A faithful copy is required: transcribe each line below exactly, minus the pictures.

**Saved data entries**:
• • • • •

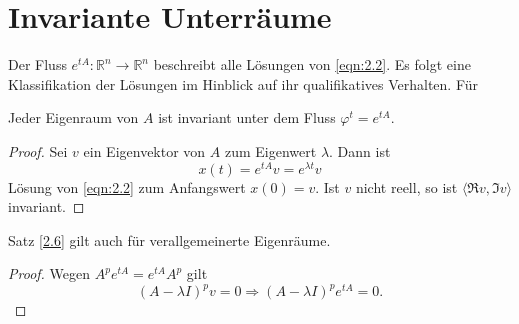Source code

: \documentclass[main.tex]{subfiles}
\begin{document}
\section{Invariante Unterräume}\label{section:2.3}
Der Fluss $e^{tA}\colon ℝ^n \to ℝ^n$ beschreibt alle Lösungen von \eqref{eqn:2.2}. Es folgt eine Klassifikation der Lösungen im Hinblick auf ihr qualifikatives Verhalten. Für
\begin{satz}\label{2.6}
Jeder Eigenraum von $A$ ist invariant unter dem Fluss $φ^t = e^{tA}$.
\end{satz}

\begin{proof}
Sei $v$ ein Eigenvektor von $A$ zum Eigenwert $λ$. Dann ist 
$$x(t) = e^{tA} v = e^{λt} v$$
Lösung von \eqref{eqn:2.2} zum Anfangswert $x(0) = v$. Ist $v$ nicht reell, so ist $\langle \Re{v}, \Im{v} \rangle$ invariant.
\end{proof}

\begin{bem}\label{2.7}
Satz \ref{2.6} gilt auch für verallgemeinerte Eigenräume.
\end{bem}
\begin{proof}
Wegen $A^p e^{tA} = e^{tA} A^p$ gilt
$$(A-λI)^p v = 0\Rightarrow (A-λI)^p e^{tA} = 0.$$
\end{proof}
\end{document}
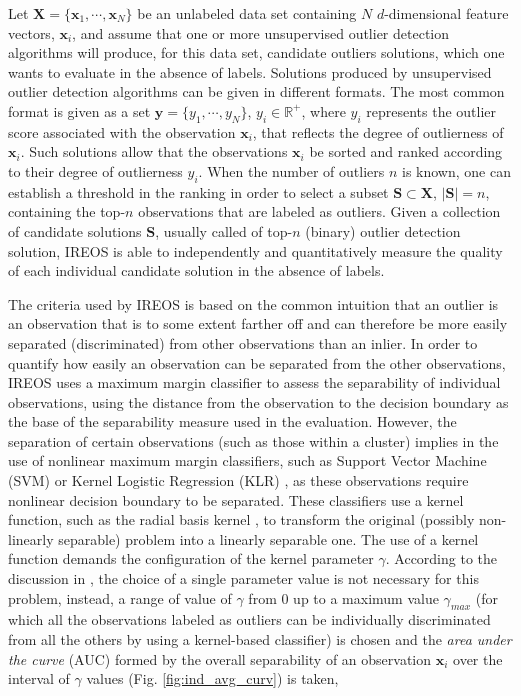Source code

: Let $\mathbf{X} = \{\mathbf{x}_1, \cdots, \mathbf{x}_N \}$ be an unlabeled data set containing $N$ $d$-dimensional feature vectors, $\mathbf{x}_i$, and assume that one or more unsupervised outlier detection algorithms will produce, for this data set, candidate outliers solutions, which one wants to evaluate in the absence of labels. Solutions produced by unsupervised outlier detection algorithms can be given in different formats. The most common format is given as a set $\mathbf{y} = \{ y_1, \cdots, y_N \}$, $y_i \in \mathbb{R}^+$, where $y_i$ represents the outlier score associated with the observation $\mathbf{x}_i$, that reflects the degree of outlierness of $\mathbf{x}_i$. Such solutions allow that the observations $\mathbf{x}_i$ be sorted and ranked according to their degree of outlierness $y_i$. When the number of outliers $n$ is known, one can establish a threshold in the ranking in order to select a subset $\mathbf{S} \subset \mathbf{X}$, $|\mathbf{S}| = n$, containing the top-$n$ observations that are labeled as outliers. Given a collection of candidate solutions $\mathbf{S}$, usually called of top-$n$ (binary) outlier detection solution, IREOS \cite{marques2015} is able to independently and quantitatively measure the quality of each individual candidate solution in the absence of labels.

The criteria used by IREOS is based on the common intuition that an outlier is an observation that is to some extent farther off and can therefore be more easily separated (discriminated) from other observations than an inlier. In order to quantify how easily an observation can be separated from the other observations, IREOS uses a maximum margin classifier \cite{bishop2006,hastie2013} to assess the separability of individual observations, using the distance from the observation to the decision boundary as the base of the separability measure used in the evaluation. However, the separation of certain observations (such as those within a cluster) implies in the use of nonlinear maximum margin classifiers, such as Support Vector Machine (SVM) or Kernel Logistic Regression (KLR) \cite{bishop2006,hastie2013}, as these observations require nonlinear decision boundary to be separated. These classifiers use a kernel function, such as the radial basis kernel \cite{scholkopf2001}, to transform the original (possibly non-linearly separable) problem into a linearly separable one. The use of a kernel function demands the configuration of the kernel parameter $\gamma$. According to the discussion in \citep{marques2015}, the choice of a single parameter value is not necessary for this problem, instead, a range of value of $\gamma$ from 0 up to a maximum value $\gamma_{max}$ (for which all the observations labeled as outliers can be individually discriminated from all the others by using a kernel-based classifier) is chosen and the \textit{area under the curve} (AUC) formed by the overall separability of an observation $\mathbf{x}_i$ over the interval of $\gamma$ values (Fig. \ref{fig:ind_avg_curv}) is taken,

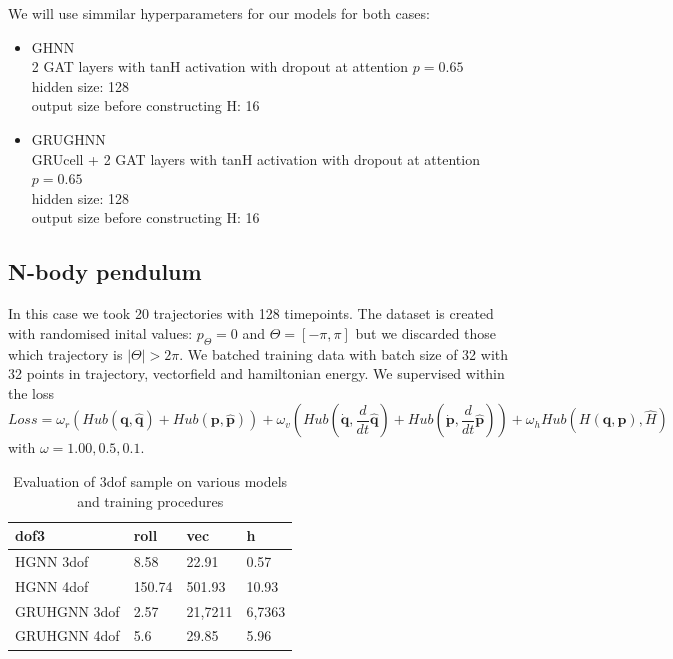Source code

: We will use simmilar hyperparameters for our models for both cases:
\begin{itemize}
	\item GHNN\\ 
	2 GAT layers with tanH activation with dropout at attention $p=0.65$\\
	hidden size: 128\\
	output size before constructing H: 16
	\item GRUGHNN\\ 
	GRUcell + 2 GAT layers with tanH activation with dropout at attention $p=0.65$\\
	hidden size: 128\\
	output size before constructing H: 16
\end{itemize}

\subsection{N-body pendulum}
In this case we took 20 trajectories with 128 timepoints. The dataset is created with randomised inital values: $p_{\Theta} = 0$ and $\Theta =[-\pi,\pi]$ but we discarded those which trajectory is $|\Theta|>2\pi$. We batched training data with batch size of 32 with 32 points in trajectory, vectorfield and hamiltonian energy. We supervised within the loss
\begin{equation}
	Loss =  \omega_r(Hub({\mathbf{q}},\hat{\mathbf{q}}) + Hub({\mathbf{p}},\hat{\mathbf{p}})) +
	\omega_v(Hub(\dot{\mathbf{q}},\frac{d}{dt}\hat{\mathbf{q}}) + Hub(\dot{\mathbf{p}},\frac{d}{dt}\hat{\mathbf{p}})) +
	\omega_h Hub(H(\mathbf{q},\mathbf{p}),\hat{H}) 
\end{equation} with $\omega ={1.00,0.5,0.1}$.
\begin{table}[h!]
	\centering
	\caption{Evaluation of 3dof sample on various models and training procedures} %
	\label{tab:my_label}               %
	\begin{tabular}{|l|l|l|l|}
		\hline
		dof3 & roll & vec & h\\ 
		\hline
		HGNN 3dof & 8.58 & 22.91 & 0.57 \\  
		\hline
		HGNN 4dof & 150.74 & 501.93 & 10.93 \\  
		\hline
		GRUHGNN 3dof & 2.57 & 21,7211 & 6,7363 \\  
		\hline
		GRUHGNN 4dof & 5.6 & 29.85 & 5.96 \\  
		\hline
	\end{tabular}
\end{table}
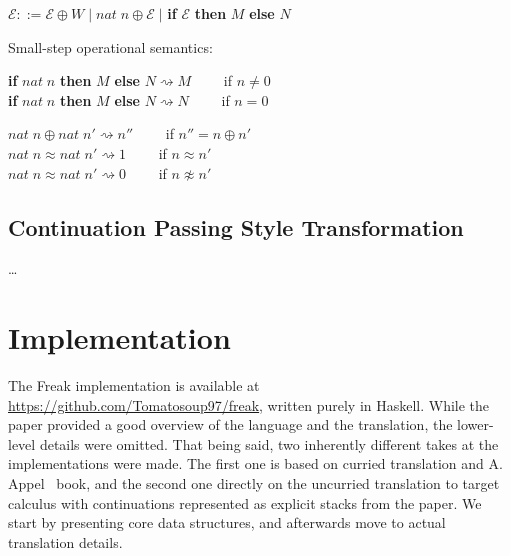 \documentclass[declaration,shortabstract]{iithesis}
\theoremstyle{definition} \newtheorem{definition}{Definition}[chapter]
\theoremstyle{remark} \newtheorem{remark}[definition]{Observation}
\theoremstyle{plain} \newtheorem{theorem}[definition]{Theorem}
\theoremstyle{plain} \newtheorem{lemma}[definition]{Lemma}
\begin{document}
    \begin{flushleft}
    $\mathcal{E} ::= \mathcal{E} \oplus W \; | \; nat \; n \oplus \mathcal{E} \; |$ \textbf{if} $\mathcal{E}$ \textbf{then} $M$ \textbf{else} $N$
    \end{flushleft}

    \begin{flushleft}
    Small-step operational semantics:
    \end{flushleft}

    \begin{flushleft}
    \textbf{if} $nat \; n$ \textbf{then} $M$ \textbf{else} $N \rightsquigarrow M \quad \quad $ if $n \neq 0$ \\
    \textbf{if} $nat \; n$ \textbf{then} $M$ \textbf{else} $N \rightsquigarrow N \quad \quad $ if $n = 0$
    \end{flushleft}

    \begin{flushleft}
    $nat \; n \oplus nat \; n' \rightsquigarrow n'' \quad \quad $    if $ n'' = n \oplus n' $ \\
    $nat \; n \approx nat \; n' \rightsquigarrow 1  \quad \quad $    \; if $ n \approx n' $ \\
    $nat \; n \approx nat \; n' \rightsquigarrow 0  \quad \quad $    \; if $ n \not\approx n' $

    \end{flushleft}

\section{Continuation Passing Style Transformation}
    \ldots

\chapter{Implementation}\label{sec:implementation}

    The Freak implementation is available at \href{https://github.com/Tomatosoup97/freak}{\underline{https://github.com/Tomatosoup97/freak}},
    written purely in Haskell. While the paper provided a good overview of the
    language and the translation, the lower-level details were omitted. That
    being said, two inherently different takes at the implementations were made.
    The first one is based on curried translation and A. Appel~\cite{appel-continuations}
    book, and the second one directly on the uncurried translation to target
    calculus with continuations represented as explicit stacks from the paper.
    We start by presenting core data structures, and afterwards move to actual
    translation details.
\end{document}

• • • • •

**Output for this exercise**:
Source code

: \documentclass[main.tex]{subfiles}
\begin{document}
\section{Invariante Unterräume}\label{section:2.3}
Der Fluss $e^{tA}\colon ℝ^n \to ℝ^n$ beschreibt alle Lösungen von \eqref{eqn:2.2}. Es folgt eine Klassifikation der Lösungen im Hinblick auf ihr qualifikatives Verhalten. Für
\begin{satz}\label{2.6}
Jeder Eigenraum von $A$ ist invariant unter dem Fluss $φ^t = e^{tA}$.
\end{satz}

\begin{proof}
Sei $v$ ein Eigenvektor von $A$ zum Eigenwert $λ$. Dann ist 
$$x(t) = e^{tA} v = e^{λt} v$$
Lösung von \eqref{eqn:2.2} zum Anfangswert $x(0) = v$. Ist $v$ nicht reell, so ist $\langle \Re{v}, \Im{v} \rangle$ invariant.
\end{proof}

\begin{bem}\label{2.7}
Satz \ref{2.6} gilt auch für verallgemeinerte Eigenräume.
\end{bem}
\begin{proof}
Wegen $A^p e^{tA} = e^{tA} A^p$ gilt
$$(A-λI)^p v = 0\Rightarrow (A-λI)^p e^{tA} = 0.$$
\end{proof}
\end{document}
Source code

: Let $\mathbf{X} = \{\mathbf{x}_1, \cdots, \mathbf{x}_N \}$ be an unlabeled data set containing $N$ $d$-dimensional feature vectors, $\mathbf{x}_i$, and assume that one or more unsupervised outlier detection algorithms will produce, for this data set, candidate outliers solutions, which one wants to evaluate in the absence of labels. Solutions produced by unsupervised outlier detection algorithms can be given in different formats. The most common format is given as a set $\mathbf{y} = \{ y_1, \cdots, y_N \}$, $y_i \in \mathbb{R}^+$, where $y_i$ represents the outlier score associated with the observation $\mathbf{x}_i$, that reflects the degree of outlierness of $\mathbf{x}_i$. Such solutions allow that the observations $\mathbf{x}_i$ be sorted and ranked according to their degree of outlierness $y_i$. When the number of outliers $n$ is known, one can establish a threshold in the ranking in order to select a subset $\mathbf{S} \subset \mathbf{X}$, $|\mathbf{S}| = n$, containing the top-$n$ observations that are labeled as outliers. Given a collection of candidate solutions $\mathbf{S}$, usually called of top-$n$ (binary) outlier detection solution, IREOS \cite{marques2015} is able to independently and quantitatively measure the quality of each individual candidate solution in the absence of labels.

The criteria used by IREOS is based on the common intuition that an outlier is an observation that is to some extent farther off and can therefore be more easily separated (discriminated) from other observations than an inlier. In order to quantify how easily an observation can be separated from the other observations, IREOS uses a maximum margin classifier \cite{bishop2006,hastie2013} to assess the separability of individual observations, using the distance from the observation to the decision boundary as the base of the separability measure used in the evaluation. However, the separation of certain observations (such as those within a cluster) implies in the use of nonlinear maximum margin classifiers, such as Support Vector Machine (SVM) or Kernel Logistic Regression (KLR) \cite{bishop2006,hastie2013}, as these observations require nonlinear decision boundary to be separated. These classifiers use a kernel function, such as the radial basis kernel \cite{scholkopf2001}, to transform the original (possibly non-linearly separable) problem into a linearly separable one. The use of a kernel function demands the configuration of the kernel parameter $\gamma$. According to the discussion in \citep{marques2015}, the choice of a single parameter value is not necessary for this problem, instead, a range of value of $\gamma$ from 0 up to a maximum value $\gamma_{max}$ (for which all the observations labeled as outliers can be individually discriminated from all the others by using a kernel-based classifier) is chosen and the \textit{area under the curve} (AUC) formed by the overall separability of an observation $\mathbf{x}_i$ over the interval of $\gamma$ values (Fig. \ref{fig:ind_avg_curv}) is taken,

Source code

: We will use simmilar hyperparameters for our models for both cases:
\begin{itemize}
	\item GHNN\\ 
	2 GAT layers with tanH activation with dropout at attention $p=0.65$\\
	hidden size: 128\\
	output size before constructing H: 16
	\item GRUGHNN\\ 
	GRUcell + 2 GAT layers with tanH activation with dropout at attention $p=0.65$\\
	hidden size: 128\\
	output size before constructing H: 16
\end{itemize}

\subsection{N-body pendulum}
In this case we took 20 trajectories with 128 timepoints. The dataset is created with randomised inital values: $p_{\Theta} = 0$ and $\Theta =[-\pi,\pi]$ but we discarded those which trajectory is $|\Theta|>2\pi$. We batched training data with batch size of 32 with 32 points in trajectory, vectorfield and hamiltonian energy. We supervised within the loss
\begin{equation}
	Loss =  \omega_r(Hub({\mathbf{q}},\hat{\mathbf{q}}) + Hub({\mathbf{p}},\hat{\mathbf{p}})) +
	\omega_v(Hub(\dot{\mathbf{q}},\frac{d}{dt}\hat{\mathbf{q}}) + Hub(\dot{\mathbf{p}},\frac{d}{dt}\hat{\mathbf{p}})) +
	\omega_h Hub(H(\mathbf{q},\mathbf{p}),\hat{H}) 
\end{equation} with $\omega ={1.00,0.5,0.1}$.
\begin{table}[h!]
	\centering
	\caption{Evaluation of 3dof sample on various models and training procedures} %
	\label{tab:my_label}               %
	\begin{tabular}{|l|l|l|l|}
		\hline
		dof3 & roll & vec & h\\ 
		\hline
		HGNN 3dof & 8.58 & 22.91 & 0.57 \\  
		\hline
		HGNN 4dof & 150.74 & 501.93 & 10.93 \\  
		\hline
		GRUHGNN 3dof & 2.57 & 21,7211 & 6,7363 \\  
		\hline
		GRUHGNN 4dof & 5.6 & 29.85 & 5.96 \\  
		\hline
	\end{tabular}
\end{table}
 \documentclass[declaration,shortabstract]{iithesis}
\theoremstyle{definition} \newtheorem{definition}{Definition}[chapter]
\theoremstyle{remark} \newtheorem{remark}[definition]{Observation}
\theoremstyle{plain} \newtheorem{theorem}[definition]{Theorem}
\theoremstyle{plain} \newtheorem{lemma}[definition]{Lemma}
\begin{document}
    \begin{flushleft}
    $\mathcal{E} ::= \mathcal{E} \oplus W \; | \; nat \; n \oplus \mathcal{E} \; |$ \textbf{if} $\mathcal{E}$ \textbf{then} $M$ \textbf{else} $N$
    \end{flushleft}

    \begin{flushleft}
    Small-step operational semantics:
    \end{flushleft}

    \begin{flushleft}
    \textbf{if} $nat \; n$ \textbf{then} $M$ \textbf{else} $N \rightsquigarrow M \quad \quad $ if $n \neq 0$ \\
    \textbf{if} $nat \; n$ \textbf{then} $M$ \textbf{else} $N \rightsquigarrow N \quad \quad $ if $n = 0$
    \end{flushleft}

    \begin{flushleft}
    $nat \; n \oplus nat \; n' \rightsquigarrow n'' \quad \quad $    if $ n'' = n \oplus n' $ \\
    $nat \; n \approx nat \; n' \rightsquigarrow 1  \quad \quad $    \; if $ n \approx n' $ \\
    $nat \; n \approx nat \; n' \rightsquigarrow 0  \quad \quad $    \; if $ n \not\approx n' $

    \end{flushleft}

\section{Continuation Passing Style Transformation}
    \ldots

\chapter{Implementation}\label{sec:implementation}

    The Freak implementation is available at \href{https://github.com/Tomatosoup97/freak}{\underline{https://github.com/Tomatosoup97/freak}},
    written purely in Haskell. While the paper provided a good overview of the
    language and the translation, the lower-level details were omitted. That
    being said, two inherently different takes at the implementations were made.
    The first one is based on curried translation and A. Appel~\cite{appel-continuations}
    book, and the second one directly on the uncurried translation to target
    calculus with continuations represented as explicit stacks from the paper.
    We start by presenting core data structures, and afterwards move to actual
    translation details.
\end{document}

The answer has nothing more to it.